Apa yang dipendam Lancer selama ini semakin menyiksa hidupnya. Lancer pernah berpikir untuk hidup jauh dari rumah agar mereka berdua tidak dapat sering bertemu. Namun, agaknya cara itu tidak sanggup Lancer lakukan ketika ayahnya malah membutuhkan dia untuk menjaga gadis ini, karena tidak ada orang lain lagi yang bisa dipercaya menjaga rahasia Thyria sebagai vampir.
"Harus sampai kapan kau membuatku seperti ini?" Lagi, Lancer berbicara pada Thyria.
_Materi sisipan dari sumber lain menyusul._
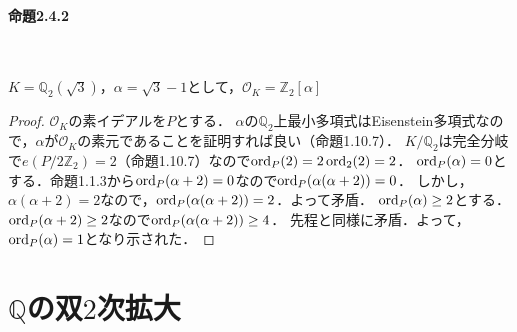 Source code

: \paragraph{命題2.4.2}~
\begin{screen}
  $K=\mathbb{Q}_2(\sqrt{3})$，$\alpha=\sqrt{3}-1$として，$\mathcal{O}_K=\mathbb{Z}_2[\alpha]$
\end{screen}
\begin{proof}
  $\mathcal{O}_K$の素イデアルを$P$とする．
  $\alpha$の$\mathbb{Q}_2$上最小多項式はEisenstein多項式なので，$\alpha$が$\mathcal{O}_K$の素元であることを証明すれば良い（命題1.10.7）．
  $K/\mathbb{Q}_2$は完全分岐で$e(P/2\mathbb{Z}_2)=2$（命題1.10.7）なので$\operatorname{ord}_P(2)=2\operatorname{ord}_2(2)=2$．
  $\operatorname{ord}_P(\alpha)=0$とする．命題1.1.3から$\operatorname{ord}_P(\alpha+2)=0$なので$\operatorname{ord}_P(\alpha(\alpha+2))=0$．
  しかし，$\alpha(\alpha+2)=2$なので，$\operatorname{ord}_P(\alpha(\alpha+2))=2$．よって矛盾．
  $\operatorname{ord}_P(\alpha)\geq2$とする．$\operatorname{ord}_P(\alpha+2)\geq2$なので$\operatorname{ord}_P(\alpha(\alpha+2))\geq4$．
  先程と同様に矛盾．よって，$\operatorname{ord}_P(\alpha)=1$となり示された．
\end{proof}

\section{$\mathbb{Q}$の双$2$次拡大}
Walau sekali lagi tidak ada respon dari gadis ini. Kata-kata lelaki itu terdengar tidak berdaya, gemetar dan setengah frustasi. Lancer akui dirinya selalu lemah jika itu bersangkutan dengan Thyria.
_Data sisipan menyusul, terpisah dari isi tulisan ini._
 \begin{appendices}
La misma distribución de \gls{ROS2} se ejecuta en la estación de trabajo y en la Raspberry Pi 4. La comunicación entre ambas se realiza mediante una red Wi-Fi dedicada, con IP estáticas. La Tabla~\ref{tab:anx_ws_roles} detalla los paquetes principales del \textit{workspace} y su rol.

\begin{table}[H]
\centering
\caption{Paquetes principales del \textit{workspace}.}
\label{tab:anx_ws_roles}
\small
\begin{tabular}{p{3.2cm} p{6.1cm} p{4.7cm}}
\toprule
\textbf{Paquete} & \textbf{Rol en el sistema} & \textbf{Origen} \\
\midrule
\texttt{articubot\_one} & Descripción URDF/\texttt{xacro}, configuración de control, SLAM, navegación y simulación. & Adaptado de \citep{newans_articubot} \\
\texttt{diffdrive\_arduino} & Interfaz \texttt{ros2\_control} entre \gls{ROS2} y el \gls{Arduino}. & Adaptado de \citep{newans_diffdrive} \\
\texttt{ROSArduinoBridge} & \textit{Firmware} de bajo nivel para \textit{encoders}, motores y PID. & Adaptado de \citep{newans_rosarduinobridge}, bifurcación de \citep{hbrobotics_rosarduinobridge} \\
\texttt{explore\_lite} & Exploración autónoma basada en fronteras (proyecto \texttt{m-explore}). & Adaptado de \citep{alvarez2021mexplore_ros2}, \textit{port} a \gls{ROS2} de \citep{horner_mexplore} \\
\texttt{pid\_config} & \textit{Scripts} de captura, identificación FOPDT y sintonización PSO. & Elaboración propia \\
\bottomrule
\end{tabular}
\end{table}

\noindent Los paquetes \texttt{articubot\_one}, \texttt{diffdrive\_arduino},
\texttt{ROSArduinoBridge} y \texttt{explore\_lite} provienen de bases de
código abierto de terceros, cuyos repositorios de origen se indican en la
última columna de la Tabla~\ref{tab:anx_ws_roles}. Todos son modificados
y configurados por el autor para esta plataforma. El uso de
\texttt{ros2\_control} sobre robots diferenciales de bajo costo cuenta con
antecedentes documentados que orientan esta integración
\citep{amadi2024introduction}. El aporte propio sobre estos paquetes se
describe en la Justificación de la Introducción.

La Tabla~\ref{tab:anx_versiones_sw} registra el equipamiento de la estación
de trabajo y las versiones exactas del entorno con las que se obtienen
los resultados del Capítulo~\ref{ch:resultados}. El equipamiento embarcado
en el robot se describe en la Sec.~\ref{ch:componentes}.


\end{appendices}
Thyria adalah kelemahan hidupnya. Orang lain tidak boleh sampai tahu hal itu. Lancer telah diberi amanat oleh Kepala Keluarga mereka. Menjaga Thyria dengan nyawanya adalah bentuk naluri kepatuhan Lancer secara tulus.
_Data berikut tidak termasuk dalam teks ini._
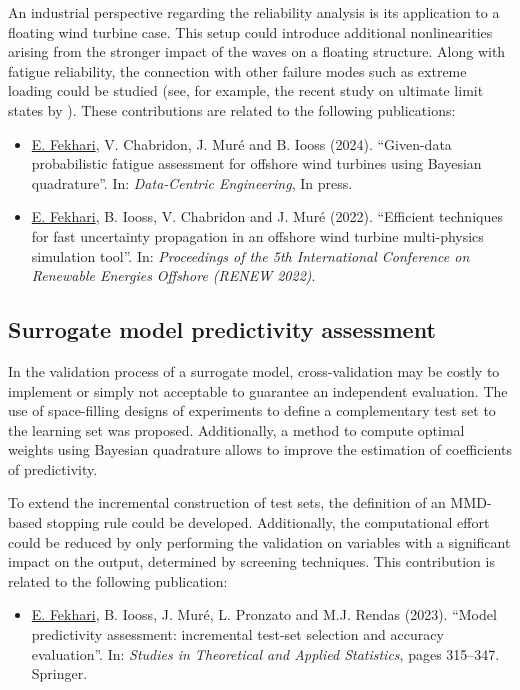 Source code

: An industrial perspective regarding the reliability analysis is its application to a floating wind turbine case. 
This setup could introduce additional nonlinearities arising from the stronger impact of the waves on a floating structure. 
Along with fatigue reliability, the connection with other failure modes such as extreme loading could be studied (see, for example, the recent study on ultimate limit states by \citealp{wang_schar_2023_uls}). 
These contributions are related to the following publications:
\begin{itemize}
    \footnotesize
    \item[\ding{125}] \underline{E. Fekhari}, V. Chabridon, J. Muré and B. Iooss (2024). ``Given-data probabilistic fatigue assessment for offshore wind turbines using Bayesian quadrature''. In: \textit{Data-Centric Engineering}, In press.
    \item[\ding{125}] \underline{E. Fekhari}, B. Iooss, V. Chabridon and J. Muré (2022). ``Efficient techniques for fast uncertainty propagation in an offshore wind turbine multi-physics simulation tool''. In: \textit{Proceedings of the 5th International Conference on Renewable Energies Offshore (RENEW 2022)}.
\end{itemize}

\subsection*{Surrogate model predictivity assessment}

In the validation process of a surrogate model, cross-validation may be costly to implement or simply not acceptable to guarantee an independent evaluation.  
The use of space-filling designs of experiments to define a complementary test set to the learning set was proposed. 
Additionally, a method to compute optimal weights using Bayesian quadrature allows to improve the estimation of coefficients of predictivity. 

To extend the incremental construction of test sets, the definition of an MMD-based stopping rule could be developed. 
Additionally, the computational effort could be reduced by only performing the validation on variables with a significant impact on the output, determined by screening techniques. 
This contribution is related to the following publication:
\begin{itemize}
    \footnotesize
    \item[\ding{125}] \underline{E. Fekhari}, B. Iooss, J. Muré, L. Pronzato and M.J. Rendas (2023). ``Model predictivity assessment: incremental test-set selection and accuracy evaluation''. In: \textit{Studies in Theoretical and Applied Statistics}, pages 315--347. Springer.
\end{itemize}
"Jangan khawatir, Thyria. Aku akan melindungimu meskipun seluruh dunia memusuhimu."
Ucapannya setulus kertas putih yang bersih. Lancer meraih tangan putih pucat Thyria. Dulu, tangan ini tidak sepucat mayat hidup. Dulu, tangan kecil ini tidak sedingin es. Tapi sekarang kehangatan pada tubuh Thyria sudah tersapu kebangkitan jati dirinya sebagai vampir sejati.
Kemudian, dikecupnya punggung tangan itu dengan segenap hati. Siapa sangka seorang kakak telah diam-diam mendambakan adik perempuannya sendiri sebagai lawan jenis. Namun perasaan ini mau ditentang siapapun tidak melanggar moral. Secara fakta mereka bukan saudara sekandung. Ras mereka berdua berbeda.
Lancer sendiri masih ingat kapan pertama kali dirinya mulai membiarkan dirinya terjatuh dalam jurang yang dalam. Musim semi yang indah menjadi awal perasaan ini tumbuh menjadi seindah taman bunga ketika pandangannya terhadap Thyria berubah.
"Tidurlah yang nyenyak. Bermimpilah dengan indah," bisik suara Lancer dengan napas tercekat. Lalu dia mendekat ke wajah Thyria untuk diciumnya kening gadis ini singkat.